Objective: The present study used a contemporary, nationally representative cohort of U.S. hospitalizations to evaluate the presence of center-level variation in the development of AKI after elective cardiac surgery.
Methods: Adult patients undergoing elective coronary artery bypass graft or valve operations were identified in the 2010-2020 National Inpatient Sample. Multilevel mixed-effects models were utilized to rank hospitals based on estimated rate of AKI. The interclass coefficient (ICC) was used to estimate the level of variation attributable to hospital factors. High AKI centers (HAC) were defined as those within the highest decile of estimated AKI rate. The association between HAC status, in-hospital mortality, perioperative complications, length of stay, and hospitalization costs were further analyzed.

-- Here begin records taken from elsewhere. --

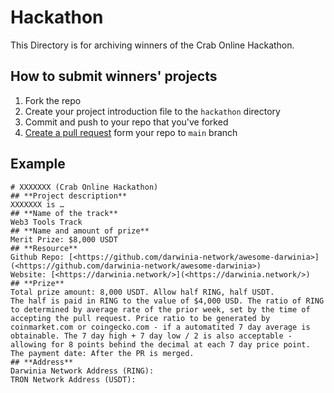 # Hackathon

This Directory is for archiving winners of the Crab Online Hackathon.

## How to submit winners' projects
1. Fork the repo
2. Create your project introduction file to the `hackathon` directory
3. Commit and push to your repo that you've forked
4. [Create a pull request](https://github.com/darwinia-network/awesome-darwinia/compare) form your repo to `main` branch

## Example
```
# XXXXXXX (Crab Online Hackathon)
## **Project description**
XXXXXXX is …
## **Name of the track**
Web3 Tools Track
## **Name and amount of prize**
Merit Prize: $8,000 USDT
## **Resource**
Github Repo: [<https://github.com/darwinia-network/awesome-darwinia>](<https://github.com/darwinia-network/awesome-darwinia>)
Website: [<https://darwinia.network/>](<https://darwinia.network/>)
## **Prize**
Total prize amount: 8,000 USDT. Allow half RING, half USDT.
The half is paid in RING to the value of $4,000 USD. The ratio of RING to determined by average rate of the prior week, set by the time of accepting the pull request. Price ratio to be generated by coinmarket.com or coingecko.com - if a automatited 7 day average is obtainable. The 7 day high + 7 day low / 2 is also acceptable - allowing for 8 points behind the decimal at each 7 day price point.
The payment date: After the PR is merged.
## **Address**
Darwinia Network Address (RING): 
TRON Network Address (USDT):
```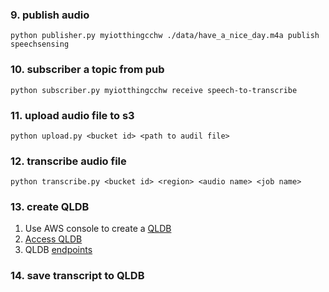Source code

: ### 9. publish audio 
```shell
python publisher.py myiotthingcchw ./data/have_a_nice_day.m4a publish speechsensing
```

### 10. subscriber a topic from pub
```shell
python subscriber.py myiotthingcchw receive speech-to-transcribe
```

### 11. upload audio file to s3
```shell
python upload.py <bucket id> <path to audil file>
```

### 12. transcribe audio file
```shell
python transcribe.py <bucket id> <region> <audio name> <job name> 
```

### 13. create QLDB
1. Use AWS console to create a [QLDB](https://ap-southeast-1.console.aws.amazon.com/qldb/home?region=ap-southeast-1#getting-started "Title")
2. [Access QLDB](https://docs.aws.amazon.com/qldb/latest/developerguide/accessing.html "Title") 
3. QLDB [endpoints](https://docs.aws.amazon.com/general/latest/gr/qldb.html "Title")

### 14. save transcript to QLDB

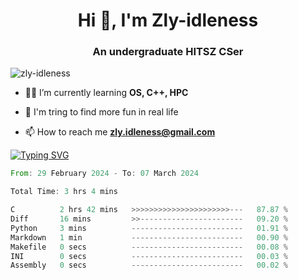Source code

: <h1 align="center">Hi 👋, I'm Zly-idleness</h1>

<h3 align="center">An undergraduate HITSZ CSer</h3>

<p align="left"> <img src="https://komarev.com/ghpvc/?username=zly-idleness&label=Profile%20views&color=0e75b6&style=flat" alt="zly-idleness" /> </p>


- 👨‍💻 I’m currently learning **OS, C++, HPC**

- 🌱 I'm tring to find more fun in real life

- 📫 How to reach me **zly.idleness@gmail.com**



[![Typing SVG](https://readme-typing-svg.herokuapp.com?font=Fira+Code&pause=1000&width=435&lines=I+Maybe+Slow)](https://git.io/typing-svg)


<!--START_SECTION:waka-->

```rust
From: 29 February 2024 - To: 07 March 2024

Total Time: 3 hrs 4 mins

C          2 hrs 42 mins   >>>>>>>>>>>>>>>>>>>>>>---   87.87 %
Diff       16 mins         >>-----------------------   09.20 %
Python     3 mins          -------------------------   01.91 %
Markdown   1 min           -------------------------   00.90 %
Makefile   0 secs          -------------------------   00.08 %
INI        0 secs          -------------------------   00.03 %
Assembly   0 secs          -------------------------   00.02 %
```

<!--END_SECTION:waka-->


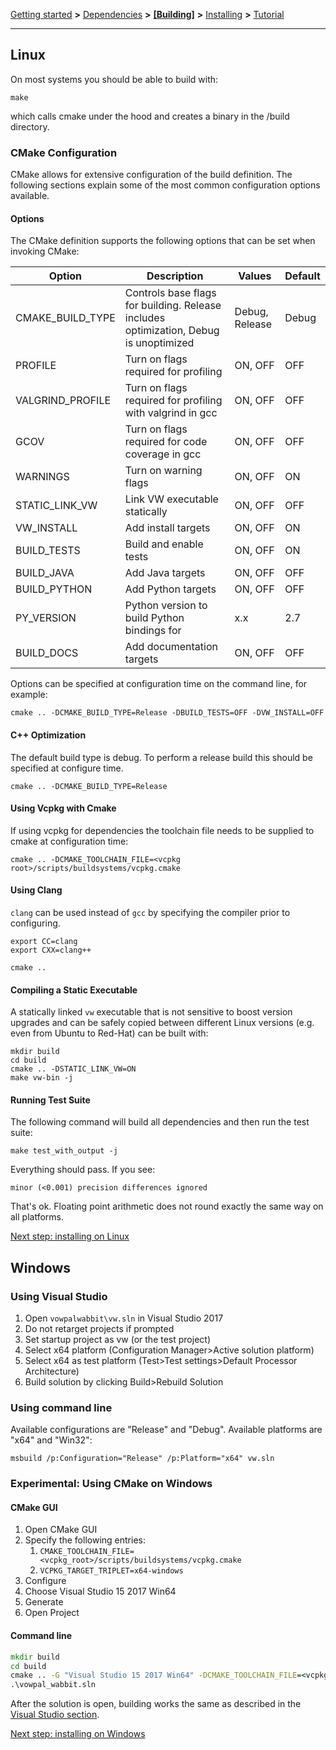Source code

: [Getting started](https://github.com/VowpalWabbit/vowpal_wabbit/wiki/Getting-started) **>** [Dependencies](https://github.com/VowpalWabbit/vowpal_wabbit/wiki/Dependencies) **>** [**[Building]**](https://github.com/VowpalWabbit/vowpal_wabbit/wiki/Building) **>** [Installing](https://github.com/VowpalWabbit/vowpal_wabbit/wiki/Installing) **>** [Tutorial](https://github.com/VowpalWabbit/vowpal_wabbit/wiki/Tutorial)

<hr>

## Linux 
On most systems you should be able to build with:
```
make
```
which calls cmake under the hood and creates a binary in the /build directory.

### CMake Configuration
CMake allows for extensive configuration of the build definition. The following sections explain some of the most common configuration options available.
#### Options
The CMake definition supports the following options that can be set when invoking CMake:

| Option  | Description | Values | Default |
| ------- | ----------- |------- |-------- |
| CMAKE_BUILD_TYPE | Controls base flags for building. Release includes optimization, Debug is unoptimized  | Debug, Release  | Debug |
| PROFILE | Turn on flags required for profiling | ON, OFF | OFF |
| VALGRIND_PROFILE | Turn on flags required for profiling with valgrind in gcc | ON, OFF | OFF |
| GCOV | Turn on flags required for code coverage in gcc | ON, OFF | OFF |
| WARNINGS | Turn on warning flags | ON, OFF | ON |
| STATIC_LINK_VW | Link VW executable statically | ON, OFF | OFF |
| VW_INSTALL | Add install targets | ON, OFF | ON |
| BUILD_TESTS | Build and enable tests | ON, OFF | ON |
| BUILD_JAVA | Add Java targets | ON, OFF | OFF |
| BUILD_PYTHON | Add Python targets | ON, OFF | OFF |
| PY_VERSION | Python version to build Python bindings for | x.x | 2.7 |
| BUILD_DOCS | Add documentation targets | ON, OFF | OFF |

Options can be specified at configuration time on the command line, for example:
```
cmake .. -DCMAKE_BUILD_TYPE=Release -DBUILD_TESTS=OFF -DVW_INSTALL=OFF
``` 
#### C++ Optimization

The default build type is debug. To perform a release build this should be specified at configure time.

```
cmake .. -DCMAKE_BUILD_TYPE=Release
```

#### Using Vcpkg with Cmake
If using vcpkg for dependencies the toolchain file needs to be supplied to cmake at configuration time:
```
cmake .. -DCMAKE_TOOLCHAIN_FILE=<vcpkg root>/scripts/buildsystems/vcpkg.cmake
```

#### Using Clang

`clang` can be used instead of `gcc` by specifying the compiler prior to configuring.

```
export CC=clang
export CXX=clang++

cmake ..
```

#### Compiling a Static Executable

A statically linked `vw` executable that is not sensitive to boost
version upgrades and can be safely copied between different Linux
versions (e.g. even from Ubuntu to Red-Hat) can be built with:

```
mkdir build
cd build
cmake .. -DSTATIC_LINK_VW=ON
make vw-bin -j
```

#### Running Test Suite
The following command will build all dependencies and then run the test suite:
```
make test_with_output -j
```
Everything should pass. If you see:
```
minor (<0.001) precision differences ignored
```
That's ok. Floating point arithmetic does not round exactly the same way on all platforms.

[Next step: installing on Linux](https://github.com/VowpalWabbit/vowpal_wabbit/wiki/Installing#linux)

## Windows
### Using Visual Studio
1. Open `vowpalwabbit\vw.sln` in Visual Studio 2017
2. Do not retarget projects if prompted
3. Set startup project as vw (or the test project)
4. Select x64 platform (Configuration Manager>Active solution platform)
5. Select x64 as test platform (Test>Test settings>Default Processor Architecture)
6. Build solution by clicking Build>Rebuild Solution

###  Using command line
Available configurations are "Release" and "Debug". Available platforms are "x64" and "Win32":
```
msbuild /p:Configuration="Release" /p:Platform="x64" vw.sln
```
### Experimental: Using CMake on Windows
#### CMake GUI
1. Open CMake GUI
2. Specify the following entries:
    1. `CMAKE_TOOLCHAIN_FILE=<vcpkg_root>/scripts/buildsystems/vcpkg.cmake`
    2. `VCPKG_TARGET_TRIPLET=x64-windows`
3. Configure
4. Choose Visual Studio 15 2017 Win64
5. Generate
6. Open Project

#### Command line
```cmd
mkdir build
cd build
cmake .. -G "Visual Studio 15 2017 Win64" -DCMAKE_TOOLCHAIN_FILE=<vcpkg_root>\scripts\buildsystems\vcpkg.cmake -DVCPKG_TARGET_TRIPLET=x64-windows
.\vowpal_wabbit.sln
```

After the solution is open, building works the same as described in the [Visual Studio section](https://github.com/VowpalWabbit/vowpal_wabbit/wiki/Building#using-visual-studio).

[Next step: installing on Windows](https://github.com/VowpalWabbit/vowpal_wabbit/wiki/Installing#windows)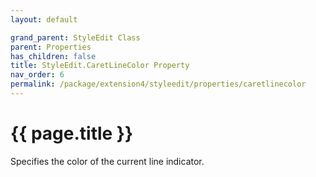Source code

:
 ```yaml
---
layout: default

grand_parent: StyleEdit Class
parent: Properties
has_children: false
title: StyleEdit.CaretLineColor Property
nav_order: 6
permalink: /package/extension4/styleedit/properties/caretlinecolor
---
```

# {{ page.title }}

Specifies the color of the current line indicator.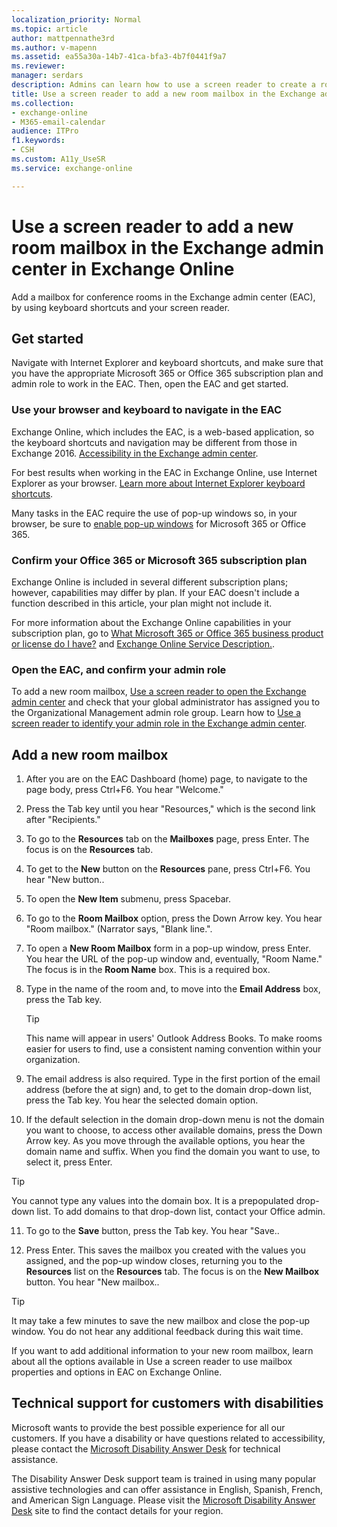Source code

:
 ```yaml
---
localization_priority: Normal
ms.topic: article
author: mattpennathe3rd
ms.author: v-mapenn
ms.assetid: ea55a30a-14b7-41ca-bfa3-4b7f0441f9a7
ms.reviewer: 
manager: serdars
description: Admins can learn how to use a screen reader to create a room mailbox in the Exchange admin center (EAC) in Exchange Online.
title: Use a screen reader to add a new room mailbox in the Exchange admin center in Exchange Online
ms.collection: 
- exchange-online
- M365-email-calendar
audience: ITPro
f1.keywords:
- CSH
ms.custom: A11y_UseSR
ms.service: exchange-online

---
```


# Use a screen reader to add a new room mailbox in the Exchange admin center in Exchange Online

Add a mailbox for conference rooms in the Exchange admin center (EAC), by using keyboard shortcuts and your screen reader.

## Get started

Navigate with Internet Explorer and keyboard shortcuts, and make sure that you have the appropriate Microsoft 365 or Office 365 subscription plan and admin role to work in the EAC. Then, open the EAC and get started.

### Use your browser and keyboard to navigate in the EAC

Exchange Online, which includes the EAC, is a web-based application, so the keyboard shortcuts and navigation may be different from those in Exchange 2016. [Accessibility in the Exchange admin center](accessibility-in-exchange-admin-center.md).

For best results when working in the EAC in Exchange Online, use Internet Explorer as your browser. [Learn more about Internet Explorer keyboard shortcuts](https://support.microsoft.com/help/17456/).

Many tasks in the EAC require the use of pop-up windows so, in your browser, be sure to [enable pop-up windows](https://support.microsoft.com/help/17479) for Microsoft 365 or Office 365.

### Confirm your Office 365 or Microsoft 365 subscription plan

Exchange Online is included in several different subscription plans; however, capabilities may differ by plan. If your EAC doesn't include a function described in this article, your plan might not include it.

For more information about the Exchange Online capabilities in your subscription plan, go to [What Microsoft 365 or Office 365 business product or license do I have?](https://support.office.com/article/f8ab5e25-bf3f-4a47-b264-174b1ee925fd) and [Exchange Online Service Description.](https://docs.microsoft.com/office365/servicedescriptions/exchange-online-service-description/exchange-online-service-description).

### Open the EAC, and confirm your admin role

To add a new room mailbox, [Use a screen reader to open the Exchange admin center](use-screen-reader-to-open-exchange-admin-center.md) and check that your global administrator has assigned you to the Organizational Management admin role group. Learn how to [Use a screen reader to identify your admin role in the Exchange admin center](use-screen-reader-to-identify-admin-role-in-exchange-admin-center.md).

## Add a new room mailbox

1. After you are on the EAC Dashboard (home) page, to navigate to the page body, press Ctrl+F6. You hear "Welcome."

2. Press the Tab key until you hear "Resources," which is the second link after "Recipients."

3. To go to the **Resources** tab on the **Mailboxes** page, press Enter. The focus is on the **Resources** tab.

4. To get to the **New** button on the **Resources** pane, press Ctrl+F6. You hear "New button..

5. To open the **New Item** submenu, press Spacebar.

6. To go to the **Room Mailbox** option, press the Down Arrow key. You hear "Room mailbox." (Narrator says, "Blank line.".

7. To open a **New Room Mailbox** form in a pop-up window, press Enter. You hear the URL of the pop-up window and, eventually, "Room Name." The focus is in the **Room Name** box. This is a required box.

8. Type in the name of the room and, to move into the **Email Address** box, press the Tab key.

   > [!TIP]
   > This name will appear in users' Outlook Address Books. To make rooms easier for users to find, use a consistent naming convention within your organization.

9. The email address is also required. Type in the first portion of the email address (before the at sign) and, to get to the domain drop-down list, press the Tab key. You hear the selected domain option.

10. If the default selection in the domain drop-down menu is not the domain you want to choose, to access other available domains, press the Down Arrow key. As you move through the available options, you hear the domain name and suffix. When you find the domain you want to use, to select it, press Enter.

   > [!TIP]
   > You cannot type any values into the domain box. It is a prepopulated drop-down list. To add domains to that drop-down list, contact your Office admin.

11. To go to the **Save** button, press the Tab key. You hear "Save..

12. Press Enter. This saves the mailbox you created with the values you assigned, and the pop-up window closes, returning you to the **Resources** list on the **Resources** tab. The focus is on the **New Mailbox** button. You hear "New mailbox..

   > [!TIP]
   > It may take a few minutes to save the new mailbox and close the pop-up window. You do not hear any additional feedback during this wait time.

If you want to add additional information to your new room mailbox, learn about all the options available in Use a screen reader to use mailbox properties and options in EAC on Exchange Online.

## Technical support for customers with disabilities

Microsoft wants to provide the best possible experience for all our customers. If you have a disability or have questions related to accessibility, please contact the [Microsoft Disability Answer Desk](https://go.microsoft.com/fwlink/p/?LinkID=518252) for technical assistance.

The Disability Answer Desk support team is trained in using many popular assistive technologies and can offer assistance in English, Spanish, French, and American Sign Language. Please visit the [Microsoft Disability Answer Desk](https://go.microsoft.com/fwlink/p/?LinkID=518252) site to find the contact details for your region.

Results: Of 1,324,083 hospitalizations, 4.9% received their operation at an HAC. Compared to Non-HAC, HAC had lower annual cardiac case volume (62 [40-115] vs 145 [80-265] cases; p < 0.001) and served a larger proportion of non-White patients (20.0 vs 15.1%; p<0.001). After adjustment, HAC was associated with increased odds of respiratory (Adjusted Odds Ratio [AOR] 1.72, 95% Confidence Interval [CI] 1.57-1.90), infectious (AOR 1.57, 95% CI 1.40-1.76), and cardiac complications (AOR 1.27, 95% CI 1.18-1.36). Additionally, HAC was associated with incremental increase in hospitalization costs (β +$4151, 95% CI $2305-$5997).
Conclusions: We demonstrated significant hospital level variation in perioperative AKI. HAC were associated with inferior clinical outcomes and increased resource utilization. Notably, HAC served a higher portion of minority patients suggesting a possible contribution to racial disparities.